In other words, the VIX tracks options to determine the stock market’s chances of being volatile (or not) over the coming month.
Here’s an historical example:
The VIX over the past five years
For reference, values above 20 are considered ‘high’, below 12 considered ‘low’, and in between considered ‘normal’.
The past five years, as you can see, have been highly volatile, no more so than when the pandemic hit in early 2020 and stocks took a dive.
The S&P 500 over the past five years
You don’t have to look too close to see the relationship between these two charts.
Generally speaking, when volatility is up, stocks are down.
Simple, right?
Not quite.
This Practitioner’s Guide To Reading VIX explains how the relationship between the index and the options market it uses to produce its volatility reading muddies the water:
‘One common misconception is that VIX levels correspond directly to the volatility observed 30 days later — assuming that a VIX level of 25 means an anticipated volatility of 25%, for instance.
‘Instead, because there has typically been an excess of demand from market participants seeking the insurance-like characteristics that options can provide, there has been a discernable “premium” in VIX — otherwise said, VIX today more often than not overstates the level of actual volatility experienced in the next 30 days‘.
The paper finds that the VIX tends to predict S&P 500 volatility at a 4-5% premium.
VIX’s 2024 ‘red streak’
Volatility is in focus right now.
In fact, the VIX just broke a nine-year-old record:
Low VIX = higher stock prices, right?
Again, not quite.
Even a casual look at the economy, markets and world events tells you we’re far from stable territory for stocks right now.
There’s multiple, compounding sources of uncertainty: Wars between nations and on inflation, stocks teetering near all-time highs, living costs pressuring investors’ buying power and in many cases suppressing appetite for risk.
So why has the VIX been plunging?
According to The Bank for International Settlements in Switzerland, the low VIX of late is likely the result of investors piling into yield-enhanced exchange traded funds.
What does that mean?
It means a new breed of actively-managed ETFs are using short-term options trading to deliver investors ‘enhanced’ income.
Which means that their appetite for longer-term options has waned.
Which the VIX reads as a decreased chance of market volatility over the coming 30 days.
Moral of the story here?

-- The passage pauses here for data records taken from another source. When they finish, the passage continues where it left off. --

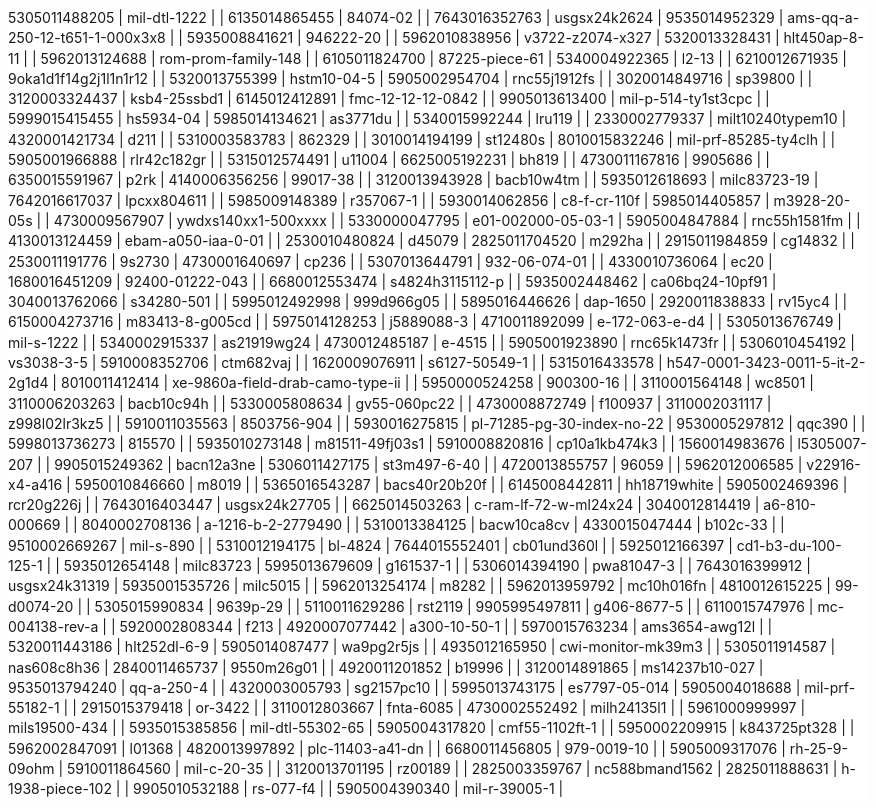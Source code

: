 5305011488205 | mil-dtl-1222 |  | 6135014865455 | 84074-02 |  | 7643016352763 | usgsx24k2624 | 
9535014952329 | ams-qq-a-250-12-t651-1-000x3x8 |  | 5935008841621 | 946222-20 |  | 5962010838956 | v3722-z2074-x327 | 
5320013328431 | hlt450ap-8-11 |  | 5962013124688 | rom-prom-family-148 |  | 6105011824700 | 87225-piece-61 | 
5340004922365 | l2-13 |  | 6210012671935 | 9oka1d1f14g2j1l1n1r12 |  | 5320013755399 | hstm10-04-5 | 
5905002954704 | rnc55j1912fs |  | 3020014849716 | sp39800 |  | 3120003324437 | ksb4-25ssbd1 | 
6145012412891 | fmc-12-12-12-0842 |  | 9905013613400 | mil-p-514-ty1st3cpc |  | 5999015415455 | hs5934-04 | 
5985014134621 | as3771du |  | 5340015992244 | lru119 |  | 2330002779337 | milt10240typem10 | 
4320001421734 | d211 |  | 5310003583783 | 862329 |  | 3010014194199 | st12480s | 
8010015832246 | mil-prf-85285-ty4clh |  | 5905001966888 | rlr42c182gr |  | 5315012574491 | u11004 | 
6625005192231 | bh819 |  | 4730011167816 | 9905686 |  | 6350015591967 | p2rk | 
4140006356256 | 99017-38 |  | 3120013943928 | bacb10w4tm |  | 5935012618693 | milc83723-19 | 
7642016617037 | lpcxx804611 |  | 5985009148389 | r357067-1 |  | 5930014062856 | c8-f-cr-110f | 
5985014405857 | m3928-20-05s |  | 4730009567907 | ywdxs140xx1-500xxxx |  | 5330000047795 | e01-002000-05-03-1 | 
5905004847884 | rnc55h1581fm |  | 4130013124459 | ebam-a050-iaa-0-01 |  | 2530010480824 | d45079 | 
2825011704520 | m292ha |  | 2915011984859 | cg14832 |  | 2530011191776 | 9s2730 | 
4730001640697 | cp236 |  | 5307013644791 | 932-06-074-01 |  | 4330010736064 | ec20 | 
1680016451209 | 92400-01222-043 |  | 6680012553474 | s4824h3115112-p |  | 5935002448462 | ca06bq24-10pf91 | 
3040013762066 | s34280-501 |  | 5995012492998 | 999d966g05 |  | 5895016446626 | dap-1650 | 
2920011838833 | rv15yc4 |  | 6150004273716 | m83413-8-g005cd |  | 5975014128253 | j5889088-3 | 
4710011892099 | e-172-063-e-d4 |  | 5305013676749 | mil-s-1222 |  | 5340002915337 | as21919wg24 | 
4730012485187 | e-4515 |  | 5905001923890 | rnc65k1473fr |  | 5306010454192 | vs3038-3-5 | 
5910008352706 | ctm682vaj |  | 1620009076911 | s6127-50549-1 |  | 5315016433578 | h547-0001-3423-0011-5-it-2-2g1d4 | 
8010011412414 | xe-9860a-field-drab-camo-type-ii |  | 5950000524258 | 900300-16 |  | 3110001564148 | wc8501 | 
3110006203263 | bacb10c94h |  | 5330005808634 | gv55-060pc22 |  | 4730008872749 | f100937 | 
3110002031117 | z998l02lr3kz5 |  | 5910011035563 | 8503756-904 |  | 5930016275815 | pl-71285-pg-30-index-no-22 | 
9530005297812 | qqc390 |  | 5998013736273 | 815570 |  | 5935010273148 | m81511-49fj03s1 | 
5910008820816 | cp10a1kb474k3 |  | 1560014983676 | l5305007-207 |  | 9905015249362 | bacn12a3ne | 
5306011427175 | st3m497-6-40 |  | 4720013855757 | 96059 |  | 5962012006585 | v22916-x4-a416 | 
5950010846660 | m8019 |  | 5365016543287 | bacs40r20b20f |  | 6145008442811 | hh18719white | 
5905002469396 | rcr20g226j |  | 7643016403447 | usgsx24k27705 |  | 6625014503263 | c-ram-lf-72-w-ml24x24 | 
3040012814419 | a6-810-000669 |  | 8040002708136 | a-1216-b-2-2779490 |  | 5310013384125 | bacw10ca8cv | 
4330015047444 | b102c-33 |  | 9510002669267 | mil-s-890 |  | 5310012194175 | bl-4824 | 
7644015552401 | cb01und360l |  | 5925012166397 | cd1-b3-du-100-125-1 |  | 5935012654148 | milc83723 | 
5995013679609 | g161537-1 |  | 5306014394190 | pwa81047-3 |  | 7643016399912 | usgsx24k31319 | 
5935001535726 | milc5015 |  | 5962013254174 | m8282 |  | 5962013959792 | mc10h016fn | 
4810012615225 | 99-d0074-20 |  | 5305015990834 | 9639p-29 |  | 5110011629286 | rst2119 | 
9905995497811 | g406-8677-5 |  | 6110015747976 | mc-004138-rev-a |  | 5920002808344 | f213 | 
4920007077442 | a300-10-50-1 |  | 5970015763234 | ams3654-awg12l |  | 5320011443186 | hlt252dl-6-9 | 
5905014087477 | wa9pg2r5js |  | 4935012165950 | cwi-monitor-mk39m3 |  | 5305011914587 | nas608c8h36 | 
2840011465737 | 9550m26g01 |  | 4920011201852 | b19996 |  | 3120014891865 | ms14237b10-027 | 
9535013794240 | qq-a-250-4 |  | 4320003005793 | sg2157pc10 |  | 5995013743175 | es7797-05-014 | 
5905004018688 | mil-prf-55182-1 |  | 2915015379418 | or-3422 |  | 3110012803667 | fnta-6085 | 
4730002552492 | milh24135l1 |  | 5961000999997 | mils19500-434 |  | 5935015385856 | mil-dtl-55302-65 | 
5905004317820 | cmf55-1102ft-1 |  | 5950002209915 | k843725pt328 |  | 5962002847091 | l01368 | 
4820013997892 | plc-11403-a41-dn |  | 6680011456805 | 979-0019-10 |  | 5905009317076 | rh-25-9-09ohm | 
5910011864560 | mil-c-20-35 |  | 3120013701195 | rz00189 |  | 2825003359767 | nc588bmand1562 | 
2825011888631 | h-1938-piece-102 |  | 9905010532188 | rs-077-f4 |  | 5905004390340 | mil-r-39005-1 |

Don’t always take VIX chart at face value. Understand what’s behind the trend lines and apparent correlations on the screen.
And understand that even a market indicator designed to predict volatility, can be volatile in its prediction of the, er, volatility.
Quote of the week
‘My interest is in the future… I am going to spend the rest of my life there.’
— C.F. Kettering
That’s it for this week’s The Benchmark email.